[[ SOURCE DATA, beginning ]]
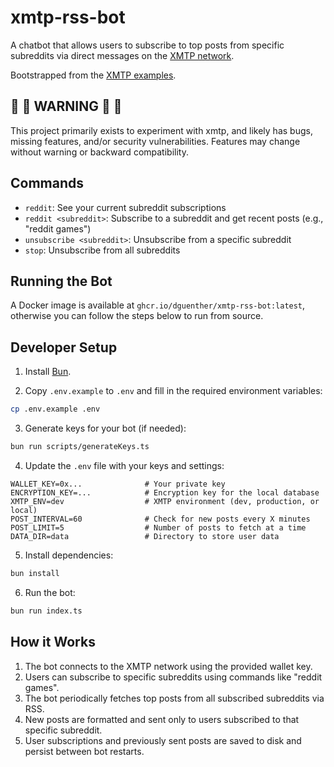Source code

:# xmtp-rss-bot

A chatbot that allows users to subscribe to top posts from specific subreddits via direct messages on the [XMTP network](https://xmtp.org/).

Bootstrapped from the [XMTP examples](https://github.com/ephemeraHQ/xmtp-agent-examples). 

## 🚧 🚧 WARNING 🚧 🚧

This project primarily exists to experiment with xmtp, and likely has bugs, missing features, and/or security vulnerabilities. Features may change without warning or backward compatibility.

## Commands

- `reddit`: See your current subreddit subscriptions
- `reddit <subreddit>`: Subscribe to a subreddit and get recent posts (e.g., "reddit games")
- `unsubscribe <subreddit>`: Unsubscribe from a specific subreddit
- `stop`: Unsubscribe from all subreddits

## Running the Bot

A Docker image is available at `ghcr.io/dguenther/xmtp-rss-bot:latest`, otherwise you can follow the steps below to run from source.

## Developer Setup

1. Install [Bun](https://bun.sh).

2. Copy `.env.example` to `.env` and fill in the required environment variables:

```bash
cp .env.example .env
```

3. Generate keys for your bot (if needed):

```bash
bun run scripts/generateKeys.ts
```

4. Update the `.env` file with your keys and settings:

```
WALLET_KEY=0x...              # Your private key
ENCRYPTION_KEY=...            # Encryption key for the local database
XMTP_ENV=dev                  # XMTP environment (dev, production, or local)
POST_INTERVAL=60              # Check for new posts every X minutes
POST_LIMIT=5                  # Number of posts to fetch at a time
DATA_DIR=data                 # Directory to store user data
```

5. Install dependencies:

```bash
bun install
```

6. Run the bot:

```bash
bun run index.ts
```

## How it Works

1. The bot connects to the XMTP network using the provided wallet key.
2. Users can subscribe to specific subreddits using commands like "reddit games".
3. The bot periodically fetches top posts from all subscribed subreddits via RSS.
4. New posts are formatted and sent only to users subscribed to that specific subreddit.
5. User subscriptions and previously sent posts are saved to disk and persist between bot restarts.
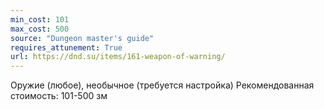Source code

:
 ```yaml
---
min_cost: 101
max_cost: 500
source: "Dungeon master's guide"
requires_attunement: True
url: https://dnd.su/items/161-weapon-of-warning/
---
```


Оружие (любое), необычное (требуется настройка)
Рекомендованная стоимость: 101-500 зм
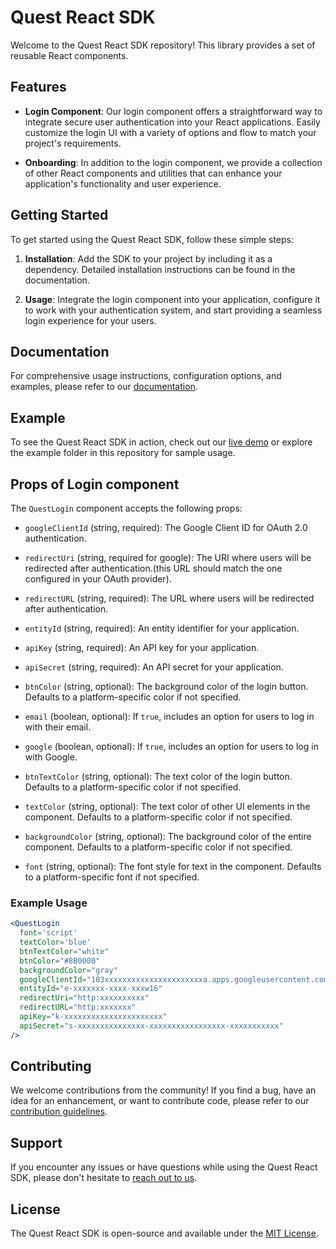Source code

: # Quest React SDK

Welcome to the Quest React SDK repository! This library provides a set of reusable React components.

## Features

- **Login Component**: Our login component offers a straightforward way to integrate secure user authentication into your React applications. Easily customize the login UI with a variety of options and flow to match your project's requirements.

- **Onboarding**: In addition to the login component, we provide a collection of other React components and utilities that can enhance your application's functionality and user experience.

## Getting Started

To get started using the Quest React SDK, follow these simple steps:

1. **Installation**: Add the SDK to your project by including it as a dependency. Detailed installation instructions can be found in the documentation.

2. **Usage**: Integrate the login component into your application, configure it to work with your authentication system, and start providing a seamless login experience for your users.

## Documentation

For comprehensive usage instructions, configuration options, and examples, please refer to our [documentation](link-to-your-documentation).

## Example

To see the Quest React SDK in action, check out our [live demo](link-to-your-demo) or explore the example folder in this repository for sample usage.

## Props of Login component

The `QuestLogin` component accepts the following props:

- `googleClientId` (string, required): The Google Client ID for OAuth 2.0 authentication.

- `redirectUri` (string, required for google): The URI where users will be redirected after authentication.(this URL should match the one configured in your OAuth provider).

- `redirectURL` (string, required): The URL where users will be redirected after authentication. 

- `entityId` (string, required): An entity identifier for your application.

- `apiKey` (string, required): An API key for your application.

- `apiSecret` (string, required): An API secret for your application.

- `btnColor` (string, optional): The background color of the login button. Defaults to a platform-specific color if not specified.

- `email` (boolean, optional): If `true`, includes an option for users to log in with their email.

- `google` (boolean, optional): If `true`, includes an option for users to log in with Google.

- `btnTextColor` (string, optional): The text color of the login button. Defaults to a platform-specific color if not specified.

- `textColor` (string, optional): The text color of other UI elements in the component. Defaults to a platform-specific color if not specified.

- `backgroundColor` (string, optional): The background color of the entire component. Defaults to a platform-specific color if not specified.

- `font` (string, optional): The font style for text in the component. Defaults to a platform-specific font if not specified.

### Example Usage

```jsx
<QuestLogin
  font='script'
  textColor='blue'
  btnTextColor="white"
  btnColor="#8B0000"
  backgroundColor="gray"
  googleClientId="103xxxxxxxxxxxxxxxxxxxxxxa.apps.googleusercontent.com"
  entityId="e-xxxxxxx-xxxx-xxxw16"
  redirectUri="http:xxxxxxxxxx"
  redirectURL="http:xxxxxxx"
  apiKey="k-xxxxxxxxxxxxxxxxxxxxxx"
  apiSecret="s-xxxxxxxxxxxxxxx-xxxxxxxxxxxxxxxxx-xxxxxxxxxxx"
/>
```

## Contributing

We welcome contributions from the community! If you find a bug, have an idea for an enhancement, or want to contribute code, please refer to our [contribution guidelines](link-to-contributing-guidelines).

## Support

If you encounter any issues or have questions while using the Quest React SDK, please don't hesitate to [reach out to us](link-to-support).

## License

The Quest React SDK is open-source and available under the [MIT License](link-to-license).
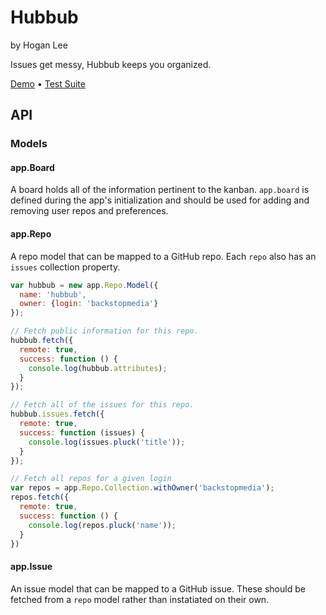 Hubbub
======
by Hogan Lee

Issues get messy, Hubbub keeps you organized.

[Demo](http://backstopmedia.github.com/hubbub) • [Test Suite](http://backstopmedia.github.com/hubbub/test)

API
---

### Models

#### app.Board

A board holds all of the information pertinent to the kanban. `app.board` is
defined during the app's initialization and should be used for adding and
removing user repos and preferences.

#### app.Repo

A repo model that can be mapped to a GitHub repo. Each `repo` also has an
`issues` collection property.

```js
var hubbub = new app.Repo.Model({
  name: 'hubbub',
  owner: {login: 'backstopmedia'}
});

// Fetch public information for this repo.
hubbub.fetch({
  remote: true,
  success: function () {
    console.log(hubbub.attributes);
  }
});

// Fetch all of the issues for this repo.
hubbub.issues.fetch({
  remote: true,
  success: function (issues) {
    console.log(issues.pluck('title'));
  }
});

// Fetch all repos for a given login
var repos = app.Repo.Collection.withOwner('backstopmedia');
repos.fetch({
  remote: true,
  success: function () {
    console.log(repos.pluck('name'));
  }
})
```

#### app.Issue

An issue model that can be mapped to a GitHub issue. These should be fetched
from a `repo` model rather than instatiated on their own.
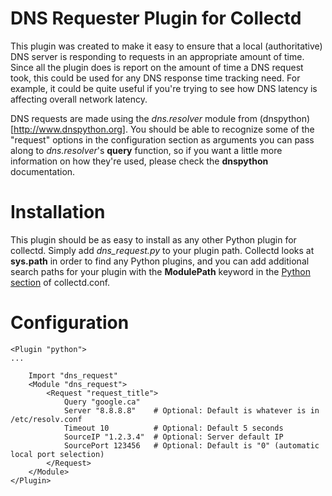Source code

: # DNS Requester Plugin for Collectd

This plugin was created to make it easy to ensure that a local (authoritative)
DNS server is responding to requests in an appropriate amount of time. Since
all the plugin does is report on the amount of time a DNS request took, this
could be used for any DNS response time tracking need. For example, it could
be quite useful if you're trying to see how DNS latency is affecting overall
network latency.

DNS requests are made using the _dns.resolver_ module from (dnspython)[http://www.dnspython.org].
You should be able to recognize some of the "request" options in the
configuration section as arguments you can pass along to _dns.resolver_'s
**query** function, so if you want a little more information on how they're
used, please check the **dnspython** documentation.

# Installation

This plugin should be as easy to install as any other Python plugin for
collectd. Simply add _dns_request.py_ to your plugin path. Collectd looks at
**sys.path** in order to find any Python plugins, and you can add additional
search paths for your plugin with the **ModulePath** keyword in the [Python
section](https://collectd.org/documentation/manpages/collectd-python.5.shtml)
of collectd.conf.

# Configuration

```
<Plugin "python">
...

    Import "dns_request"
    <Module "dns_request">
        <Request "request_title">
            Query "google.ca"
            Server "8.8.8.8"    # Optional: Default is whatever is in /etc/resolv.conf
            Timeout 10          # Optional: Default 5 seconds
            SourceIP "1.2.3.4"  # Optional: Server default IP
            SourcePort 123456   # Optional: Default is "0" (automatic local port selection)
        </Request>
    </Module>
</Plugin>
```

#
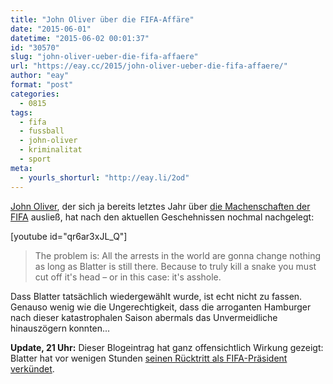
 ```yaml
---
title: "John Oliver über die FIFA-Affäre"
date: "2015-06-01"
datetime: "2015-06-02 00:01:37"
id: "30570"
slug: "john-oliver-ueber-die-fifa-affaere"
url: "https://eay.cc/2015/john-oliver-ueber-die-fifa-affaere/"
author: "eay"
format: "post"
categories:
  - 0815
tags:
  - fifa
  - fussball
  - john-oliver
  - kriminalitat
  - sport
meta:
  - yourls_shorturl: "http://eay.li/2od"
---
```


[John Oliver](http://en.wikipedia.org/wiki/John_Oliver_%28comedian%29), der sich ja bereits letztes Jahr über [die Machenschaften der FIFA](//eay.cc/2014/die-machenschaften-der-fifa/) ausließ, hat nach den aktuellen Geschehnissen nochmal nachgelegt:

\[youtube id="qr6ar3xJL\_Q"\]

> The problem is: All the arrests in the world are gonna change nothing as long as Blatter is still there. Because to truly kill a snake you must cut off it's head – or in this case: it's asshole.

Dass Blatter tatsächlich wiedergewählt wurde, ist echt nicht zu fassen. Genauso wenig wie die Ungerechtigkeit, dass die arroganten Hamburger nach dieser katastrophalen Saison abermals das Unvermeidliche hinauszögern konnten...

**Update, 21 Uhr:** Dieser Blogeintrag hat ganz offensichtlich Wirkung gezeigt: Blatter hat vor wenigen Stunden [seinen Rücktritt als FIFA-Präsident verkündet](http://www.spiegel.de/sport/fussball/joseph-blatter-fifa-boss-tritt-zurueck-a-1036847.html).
[[ SOURCE DATA, end ]]
YOUR INSTRUCTIONS
If a line in the data above includes the string "posts", copy it.

ANSWER
A chatbot that allows users to subscribe to top posts from specific subreddits via direct messages on the [XMTP network](https://xmtp.org/).
- `reddit <subreddit>`: Subscribe to a subreddit and get recent posts (e.g., "reddit games")
POST_INTERVAL=60              # Check for new posts every X minutes
POST_LIMIT=5                  # Number of posts to fetch at a time
3. The bot periodically fetches top posts from all subscribed subreddits via RSS.
4. New posts are formatted and sent only to users subscribed to that specific subreddit.
5. User subscriptions and previously sent posts are saved to disk and persist between bot restarts.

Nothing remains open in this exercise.